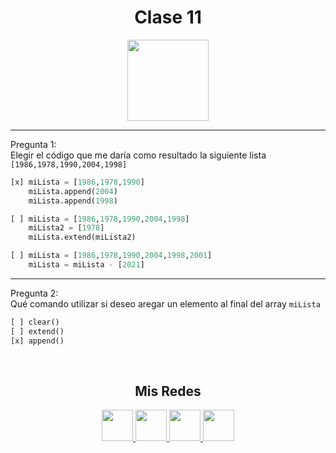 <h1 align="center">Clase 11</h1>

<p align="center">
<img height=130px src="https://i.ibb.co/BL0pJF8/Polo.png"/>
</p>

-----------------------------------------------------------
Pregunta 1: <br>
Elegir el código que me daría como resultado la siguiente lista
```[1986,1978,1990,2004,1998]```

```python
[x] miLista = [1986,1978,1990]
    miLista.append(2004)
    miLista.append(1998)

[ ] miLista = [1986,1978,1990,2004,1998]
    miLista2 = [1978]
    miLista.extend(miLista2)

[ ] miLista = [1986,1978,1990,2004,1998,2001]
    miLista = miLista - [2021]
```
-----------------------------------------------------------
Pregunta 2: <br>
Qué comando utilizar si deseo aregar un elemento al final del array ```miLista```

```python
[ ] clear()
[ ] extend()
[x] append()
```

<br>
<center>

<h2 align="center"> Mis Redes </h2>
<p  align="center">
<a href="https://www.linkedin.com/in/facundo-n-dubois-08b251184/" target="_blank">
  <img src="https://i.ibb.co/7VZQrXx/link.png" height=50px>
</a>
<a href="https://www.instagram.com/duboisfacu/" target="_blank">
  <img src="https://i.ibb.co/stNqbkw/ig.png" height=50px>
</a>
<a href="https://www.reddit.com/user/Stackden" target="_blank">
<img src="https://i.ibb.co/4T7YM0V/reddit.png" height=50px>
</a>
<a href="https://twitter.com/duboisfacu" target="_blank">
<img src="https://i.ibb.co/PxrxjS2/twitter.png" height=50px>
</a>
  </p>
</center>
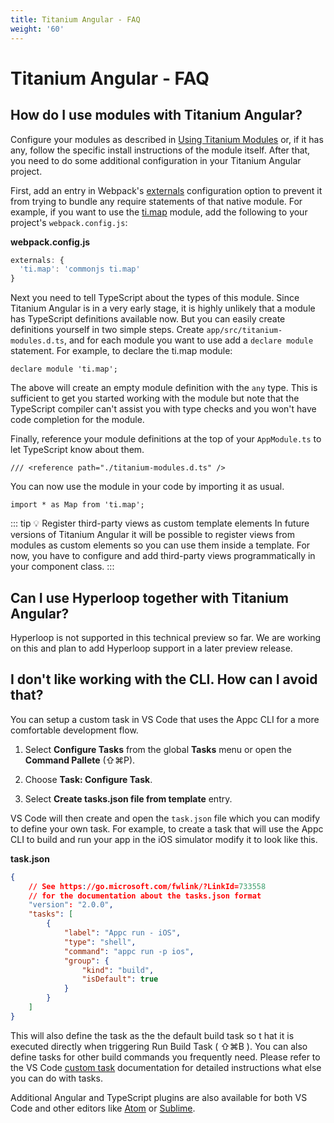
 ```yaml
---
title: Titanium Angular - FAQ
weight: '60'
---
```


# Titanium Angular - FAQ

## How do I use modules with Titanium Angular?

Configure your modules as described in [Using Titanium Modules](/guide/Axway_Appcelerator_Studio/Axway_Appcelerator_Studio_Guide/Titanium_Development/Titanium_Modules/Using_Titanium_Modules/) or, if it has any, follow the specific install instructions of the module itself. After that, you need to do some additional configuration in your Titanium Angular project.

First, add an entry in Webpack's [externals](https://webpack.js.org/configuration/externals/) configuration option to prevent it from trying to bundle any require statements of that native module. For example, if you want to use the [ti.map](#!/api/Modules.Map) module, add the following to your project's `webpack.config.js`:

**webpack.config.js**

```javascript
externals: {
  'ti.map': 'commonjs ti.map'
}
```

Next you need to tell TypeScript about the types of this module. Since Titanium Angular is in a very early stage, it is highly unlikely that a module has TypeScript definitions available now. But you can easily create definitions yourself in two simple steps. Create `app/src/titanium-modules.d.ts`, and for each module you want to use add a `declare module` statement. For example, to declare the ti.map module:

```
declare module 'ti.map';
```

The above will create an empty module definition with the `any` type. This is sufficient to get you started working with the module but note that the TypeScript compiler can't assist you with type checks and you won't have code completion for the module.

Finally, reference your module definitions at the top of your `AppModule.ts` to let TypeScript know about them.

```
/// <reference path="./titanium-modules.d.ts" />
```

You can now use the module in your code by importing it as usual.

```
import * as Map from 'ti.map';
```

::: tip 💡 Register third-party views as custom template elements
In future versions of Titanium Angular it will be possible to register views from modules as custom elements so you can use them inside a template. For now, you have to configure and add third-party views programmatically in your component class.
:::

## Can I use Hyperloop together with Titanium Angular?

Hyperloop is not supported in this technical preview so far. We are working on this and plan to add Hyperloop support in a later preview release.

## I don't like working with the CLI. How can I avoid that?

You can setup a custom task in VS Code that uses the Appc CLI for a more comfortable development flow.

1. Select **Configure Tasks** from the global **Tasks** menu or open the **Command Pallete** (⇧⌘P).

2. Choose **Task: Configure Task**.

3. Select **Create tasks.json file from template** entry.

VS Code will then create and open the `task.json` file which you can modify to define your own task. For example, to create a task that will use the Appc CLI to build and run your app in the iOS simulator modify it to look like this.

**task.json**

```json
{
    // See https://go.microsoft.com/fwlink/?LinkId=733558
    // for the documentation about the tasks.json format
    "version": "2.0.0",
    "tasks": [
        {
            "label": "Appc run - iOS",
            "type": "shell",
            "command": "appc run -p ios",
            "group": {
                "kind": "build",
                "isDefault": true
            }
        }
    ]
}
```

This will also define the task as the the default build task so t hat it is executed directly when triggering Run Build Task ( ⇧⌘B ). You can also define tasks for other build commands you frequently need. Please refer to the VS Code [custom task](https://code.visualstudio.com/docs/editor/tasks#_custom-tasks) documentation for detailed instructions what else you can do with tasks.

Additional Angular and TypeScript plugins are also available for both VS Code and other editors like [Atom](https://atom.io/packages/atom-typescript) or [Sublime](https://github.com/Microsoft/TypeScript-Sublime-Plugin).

+++++

### [Exercise prompt]
Filter the listing above, keeping only the lines with "project".

### [Final answer]
Configure your modules as described in [Using Titanium Modules](/guide/Axway_Appcelerator_Studio/Axway_Appcelerator_Studio_Guide/Titanium_Development/Titanium_Modules/Using_Titanium_Modules/) or, if it has any, follow the specific install instructions of the module itself. After that, you need to do some additional configuration in your Titanium Angular project.
First, add an entry in Webpack's [externals](https://webpack.js.org/configuration/externals/) configuration option to prevent it from trying to bundle any require statements of that native module. For example, if you want to use the [ti.map](#!/api/Modules.Map) module, add the following to your project's `webpack.config.js`:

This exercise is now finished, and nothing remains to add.